I would ask her out for lunch before it ends -if she's charming then you don't want her snapped up by someone else. I originally met my husband at work. He was introverted, so shy, took him 8 months to ask me out. We only saw each other at work events -we did not work together or on the same floor.  We met on his first day of work -I attended a breakfast for the new employees and I was newish myself!  I crossed the room to greet him -I'd found out he knew no one from the bios they sent around (all pre-internet). 

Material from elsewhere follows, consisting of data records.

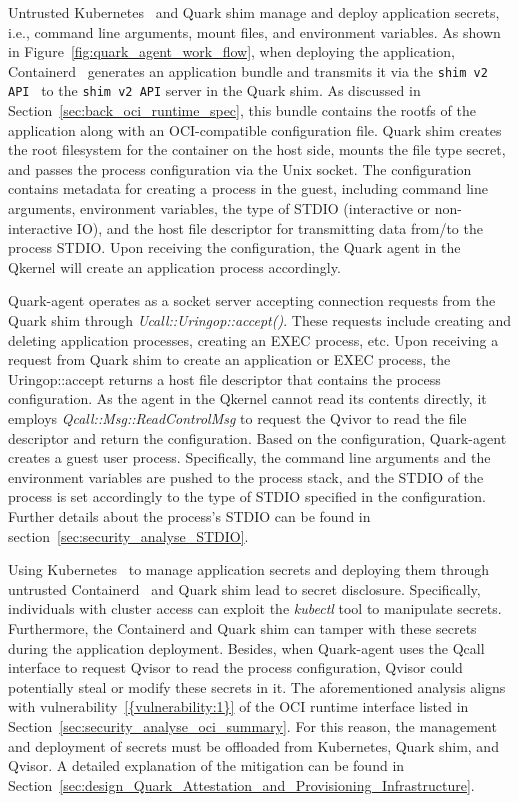 Untrusted Kubernetes~\cite*{k8s} and Quark shim manage and deploy application secrets, i.e., command line arguments, mount files, and environment variables. As shown in Figure~\ref{fig:quark_agent_work_flow}, when deploying the application, Containerd~\cite*{containerd} generates an application bundle and transmits it via the \texttt{shim v2 API}~\cite*{shim_v2} to the \texttt{shim v2 API} server in the Quark shim. 
As discussed in Section~\ref{sec:back_oci_runtime_spec}, this bundle contains the rootfs of the application along with an OCI-compatible configuration file. Quark shim creates the root filesystem for the container on the host side, mounts the file type secret, and passes the process configuration via the Unix socket. The configuration contains metadata for creating a process in the guest, including command line 
arguments, environment variables, the type of STDIO (interactive or non-interactive IO), and the host file descriptor for transmitting data from/to the process STDIO. Upon receiving the configuration, the Quark agent in the Qkernel will create an application process accordingly.


Quark-agent operates as a socket server accepting connection requests from the Quark shim through \emph{Ucall::Uringop::accept()}. These requests include creating and deleting application processes, creating an EXEC process, etc. Upon receiving a request from Quark shim to create an application or EXEC process, the Uringop::accept returns a host file descriptor 
that contains the process configuration. As the agent in the Qkernel cannot read its contents directly, it employs \emph{Qcall::Msg::ReadControlMsg} to request the Qvivor to read the file descriptor and return the configuration. Based on the configuration, Quark-agent creates a guest user process. Specifically, the command line arguments and the environment variables 
are pushed to the process stack, and the STDIO of the process is set accordingly to the type of STDIO specified in the configuration. Further details about the process's STDIO can be found in section~\ref{sec:security_analyse_STDIO}.


Using Kubernetes~\cite*{k8s} to manage application secrets and deploying them through untrusted Containerd~\cite*{containerd} and Quark shim lead to secret disclosure. Specifically, individuals with cluster access can exploit the \emph{kubectl} tool to manipulate secrets. Furthermore, the Containerd and Quark shim can tamper with these secrets during the application deployment. Besides, 
when Quark-agent uses the Qcall interface to request Qvisor to read the process configuration, Qvisor could potentially steal or modify these secrets in it.  The aforementioned analysis aligns with vulnerability~\ref{{vulnerability:1}} of the OCI runtime interface listed in Section~\ref{sec:security_analyse_oci_summary}. For this reason, the management and deployment of secrets must be offloaded from Kubernetes, Quark shim, 
and Qvisor. A detailed explanation of the mitigation can be found in Section~\ref{sec:design_Quark_Attestation_and_Provisioning_Infrastructure}.


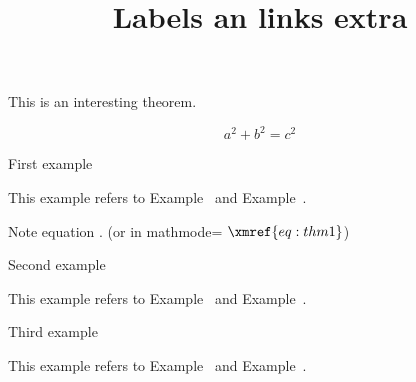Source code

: \documentclass{ximera}
\title{Labels an links extra}
\begin{document}
\begin{abstract}
\end{abstract}
\maketitle
\label{xim:problemNumbersBase}


 \begin{theorem} \label{thm:1}
  
  This is an interesting  theorem.  

  \begin{equation}
    \label{eq:thm1}
    a^2 + b^2 = c^2
  \end{equation}
  
 \end{theorem}

\begin{example} \label{ex:1}
 First example  

 This example refers to Example~ and Example~.

 Note equation . (or in mathmode= $\xmref{eq:thm1}$)
\end{example}

\begin{example} \label{ex:2}
 Second example  

  This example refers to Example~ and Example~.
\end{example}

\begin{example} \label{ex:3}
 Third example  

  This example refers to Example~ and Example~.
\end{example}

\lipsum
\lipsum
\lipsum
\lipsum
\end{document}
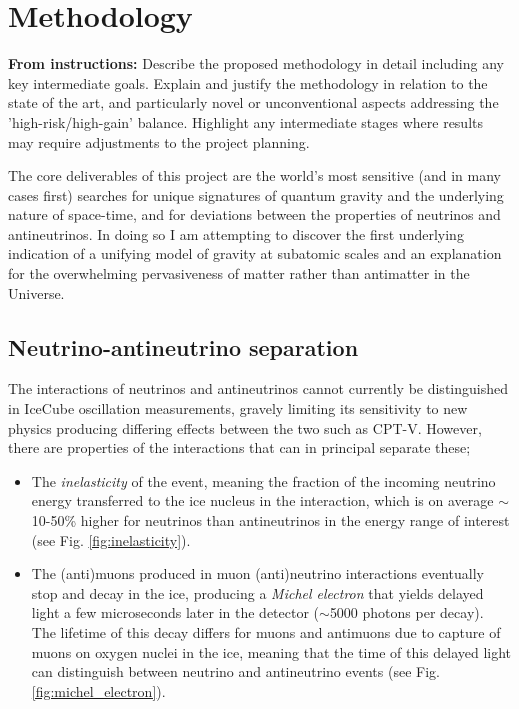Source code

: \documentclass[a4paper,11pt]{article}
\begin{document}

\section{Methodology}
\vspace{0.1 cm}

\textbf{From instructions:} Describe the proposed methodology in detail including any key
intermediate goals. Explain and justify the methodology in relation to the state of the art, and
particularly novel or unconventional aspects addressing the 'high-risk/high-gain' balance. Highlight
any intermediate stages where results may require adjustments to the project planning. 


The core deliverables of this project are the world's most sensitive (and in many cases first) searches for unique signatures of quantum gravity and the underlying nature of space-time, and for deviations between the properties of neutrinos and antineutrinos. In doing so I am attempting to discover the first underlying indication of a unifying model of gravity at subatomic scales and an explanation for the overwhelming pervasiveness of matter rather than antimatter in the Universe. \\


\subsection{Neutrino-antineutrino separation}


The interactions of neutrinos and antineutrinos cannot currently be distinguished in IceCube oscillation measurements, gravely limiting its sensitivity to new physics producing differing effects between the two such as CPT-V. However, there are properties of the interactions that can in principal separate these;

\begin{itemize}
    \item The \textit{inelasticity} of the event, meaning the fraction of the incoming neutrino energy transferred to the ice nucleus in the interaction, which is on average $\sim$10-50\%  higher for neutrinos than antineutrinos in the energy range of interest (see Fig. \ref{fig:inelasticity}).
    \item The (anti)muons produced in muon (anti)neutrino interactions eventually stop and decay in the ice, producing a \textit{Michel electron} that yields delayed light a few microseconds later in the detector ($\sim$5000 photons per decay). The lifetime of this decay differs for muons and antimuons due to capture of muons on oxygen nuclei in the ice, meaning that the time of this delayed light can distinguish between neutrino and antineutrino events (see Fig. \ref{fig:michel_electron}). 
\end{itemize}
\end{document}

Turned out we had a lot in common .I wasn't interested in that way and was dating someone else.  But 8 months later, I wasn't.  We were discreet about dating and everyone knew pretty quickly -yes even pre-internet and pre-cell phones.  But I left the firm within about 6 months of when we started dating (completely unrelated to dating him) and he left maybe 6 months later. It was a great way to meet a spouse!  I also was very big into networking.

Good luck!

Thanks for this! Great hearing success stories!  We don’t work on the same floor or on the same things right now either.

I’m good at professionally networking but very shy when it comes to flirting/trying to establish dating relationships.  But I feel confident around her and am not really nervous about approaching her beyond the workplace environment.  So I feel like that’s telling me something.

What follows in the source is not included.